» **Material for the task**
=====

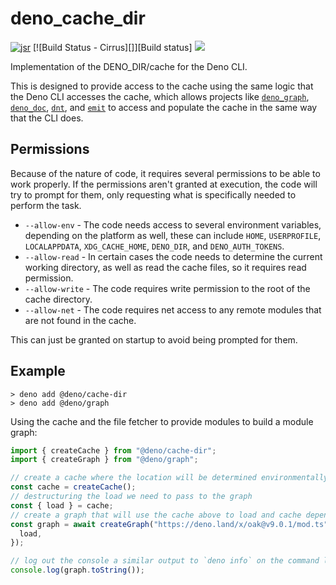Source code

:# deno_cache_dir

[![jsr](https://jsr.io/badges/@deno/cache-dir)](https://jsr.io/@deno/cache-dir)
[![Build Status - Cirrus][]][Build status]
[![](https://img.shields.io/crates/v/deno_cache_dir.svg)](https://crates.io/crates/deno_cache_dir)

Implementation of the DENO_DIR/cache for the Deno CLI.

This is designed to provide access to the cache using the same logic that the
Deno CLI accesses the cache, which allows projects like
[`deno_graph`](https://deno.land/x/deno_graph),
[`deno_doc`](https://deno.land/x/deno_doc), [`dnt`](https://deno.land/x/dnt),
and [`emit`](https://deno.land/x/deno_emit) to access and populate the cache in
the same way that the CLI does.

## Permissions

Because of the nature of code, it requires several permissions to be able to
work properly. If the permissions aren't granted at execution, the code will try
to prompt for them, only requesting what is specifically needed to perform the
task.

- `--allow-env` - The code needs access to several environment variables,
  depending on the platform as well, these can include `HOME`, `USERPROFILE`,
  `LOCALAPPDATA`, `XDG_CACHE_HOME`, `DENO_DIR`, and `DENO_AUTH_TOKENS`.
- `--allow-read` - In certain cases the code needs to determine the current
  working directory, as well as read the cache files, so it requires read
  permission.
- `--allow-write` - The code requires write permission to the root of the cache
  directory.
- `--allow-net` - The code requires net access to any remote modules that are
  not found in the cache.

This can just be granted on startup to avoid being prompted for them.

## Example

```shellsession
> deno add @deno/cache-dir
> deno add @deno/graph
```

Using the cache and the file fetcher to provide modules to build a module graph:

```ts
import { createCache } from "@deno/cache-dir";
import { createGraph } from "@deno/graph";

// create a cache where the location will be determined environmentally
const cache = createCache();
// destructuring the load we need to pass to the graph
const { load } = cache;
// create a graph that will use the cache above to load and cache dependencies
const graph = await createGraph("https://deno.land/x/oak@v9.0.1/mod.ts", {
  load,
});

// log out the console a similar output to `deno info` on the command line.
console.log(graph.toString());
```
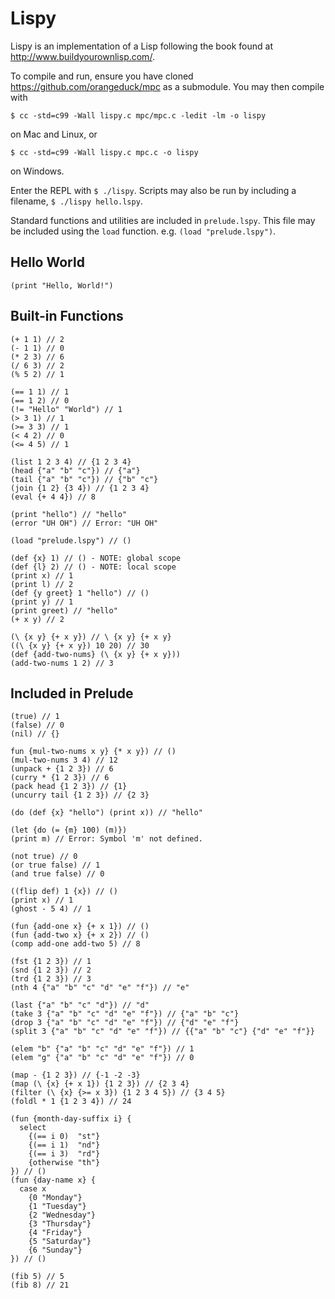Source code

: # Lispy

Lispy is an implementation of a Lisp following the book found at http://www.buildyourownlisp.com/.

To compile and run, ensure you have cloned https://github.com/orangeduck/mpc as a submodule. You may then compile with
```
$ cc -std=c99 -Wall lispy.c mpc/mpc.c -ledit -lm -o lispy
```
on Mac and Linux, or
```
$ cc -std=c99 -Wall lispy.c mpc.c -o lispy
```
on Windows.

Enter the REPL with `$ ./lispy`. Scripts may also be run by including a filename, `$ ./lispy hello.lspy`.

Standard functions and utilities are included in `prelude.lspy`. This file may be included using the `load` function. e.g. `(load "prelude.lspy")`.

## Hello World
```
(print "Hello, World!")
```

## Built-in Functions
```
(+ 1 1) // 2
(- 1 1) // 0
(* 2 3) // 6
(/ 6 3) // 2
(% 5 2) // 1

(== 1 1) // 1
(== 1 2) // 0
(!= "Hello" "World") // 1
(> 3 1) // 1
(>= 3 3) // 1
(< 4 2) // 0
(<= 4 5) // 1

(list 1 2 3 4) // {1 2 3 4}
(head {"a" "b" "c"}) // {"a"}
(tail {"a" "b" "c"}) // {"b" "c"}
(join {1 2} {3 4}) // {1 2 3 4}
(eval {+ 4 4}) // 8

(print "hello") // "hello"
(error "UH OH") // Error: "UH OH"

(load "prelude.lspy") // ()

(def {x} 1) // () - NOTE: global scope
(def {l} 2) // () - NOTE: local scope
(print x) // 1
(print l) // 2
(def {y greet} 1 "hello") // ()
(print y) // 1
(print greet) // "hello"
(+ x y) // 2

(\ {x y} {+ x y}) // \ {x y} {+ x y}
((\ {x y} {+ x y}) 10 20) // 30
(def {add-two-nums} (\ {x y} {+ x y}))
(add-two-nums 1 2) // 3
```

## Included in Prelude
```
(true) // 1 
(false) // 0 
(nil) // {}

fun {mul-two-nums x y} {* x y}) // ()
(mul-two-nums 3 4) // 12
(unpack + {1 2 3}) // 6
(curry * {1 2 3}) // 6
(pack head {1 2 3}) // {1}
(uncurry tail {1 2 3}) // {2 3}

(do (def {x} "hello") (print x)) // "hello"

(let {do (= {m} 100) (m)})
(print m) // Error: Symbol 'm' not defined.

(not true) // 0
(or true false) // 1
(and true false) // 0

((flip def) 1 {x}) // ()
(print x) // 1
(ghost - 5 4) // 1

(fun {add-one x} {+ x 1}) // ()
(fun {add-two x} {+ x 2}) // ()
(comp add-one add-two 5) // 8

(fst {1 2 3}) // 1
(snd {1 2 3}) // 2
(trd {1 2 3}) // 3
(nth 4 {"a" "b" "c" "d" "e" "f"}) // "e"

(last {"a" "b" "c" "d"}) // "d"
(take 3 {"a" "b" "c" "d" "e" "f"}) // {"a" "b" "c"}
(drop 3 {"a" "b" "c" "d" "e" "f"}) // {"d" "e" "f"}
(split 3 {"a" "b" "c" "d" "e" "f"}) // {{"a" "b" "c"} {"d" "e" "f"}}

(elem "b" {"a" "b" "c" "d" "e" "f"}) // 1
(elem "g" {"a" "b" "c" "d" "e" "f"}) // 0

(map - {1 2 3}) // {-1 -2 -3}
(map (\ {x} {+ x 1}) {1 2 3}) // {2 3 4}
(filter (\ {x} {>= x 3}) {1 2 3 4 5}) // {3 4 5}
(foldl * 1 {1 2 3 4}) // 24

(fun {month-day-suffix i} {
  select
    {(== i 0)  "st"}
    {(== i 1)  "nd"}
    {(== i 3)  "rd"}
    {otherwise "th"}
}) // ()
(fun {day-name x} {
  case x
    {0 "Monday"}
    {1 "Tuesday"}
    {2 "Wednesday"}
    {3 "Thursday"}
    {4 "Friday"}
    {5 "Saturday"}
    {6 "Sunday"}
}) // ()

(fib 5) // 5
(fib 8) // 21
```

=====

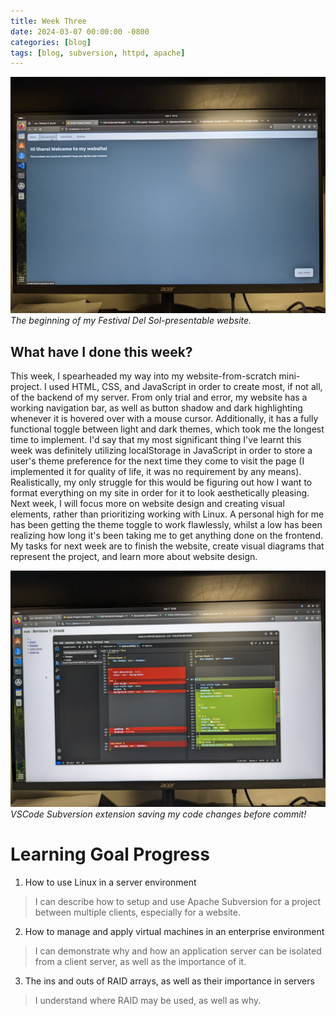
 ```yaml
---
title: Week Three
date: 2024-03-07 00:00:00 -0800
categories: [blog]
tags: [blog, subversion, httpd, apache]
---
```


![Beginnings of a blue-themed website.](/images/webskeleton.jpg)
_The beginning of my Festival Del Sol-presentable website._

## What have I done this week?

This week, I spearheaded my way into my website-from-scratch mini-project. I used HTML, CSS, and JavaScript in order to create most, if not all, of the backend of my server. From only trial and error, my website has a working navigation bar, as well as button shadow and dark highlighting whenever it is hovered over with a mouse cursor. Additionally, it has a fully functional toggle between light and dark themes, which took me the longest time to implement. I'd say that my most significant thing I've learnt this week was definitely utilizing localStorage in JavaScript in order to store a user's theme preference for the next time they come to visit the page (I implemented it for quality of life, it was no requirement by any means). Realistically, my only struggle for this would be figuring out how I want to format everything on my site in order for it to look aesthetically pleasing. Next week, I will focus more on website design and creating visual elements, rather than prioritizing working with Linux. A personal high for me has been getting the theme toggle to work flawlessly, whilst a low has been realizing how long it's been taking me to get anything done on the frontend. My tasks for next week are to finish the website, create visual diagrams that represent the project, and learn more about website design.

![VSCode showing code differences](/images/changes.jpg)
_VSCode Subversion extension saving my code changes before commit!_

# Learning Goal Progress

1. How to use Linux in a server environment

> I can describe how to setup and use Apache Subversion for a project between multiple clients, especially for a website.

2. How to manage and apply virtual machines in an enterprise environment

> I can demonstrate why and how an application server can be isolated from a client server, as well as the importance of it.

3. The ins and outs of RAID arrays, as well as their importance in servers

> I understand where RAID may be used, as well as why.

=====

If a line in the data above holds the string "const", report that line.

» **Task result**
const cache = createCache();
const { load } = cache;
const graph = await createGraph("https://deno.land/x/oak@v9.0.1/mod.ts", {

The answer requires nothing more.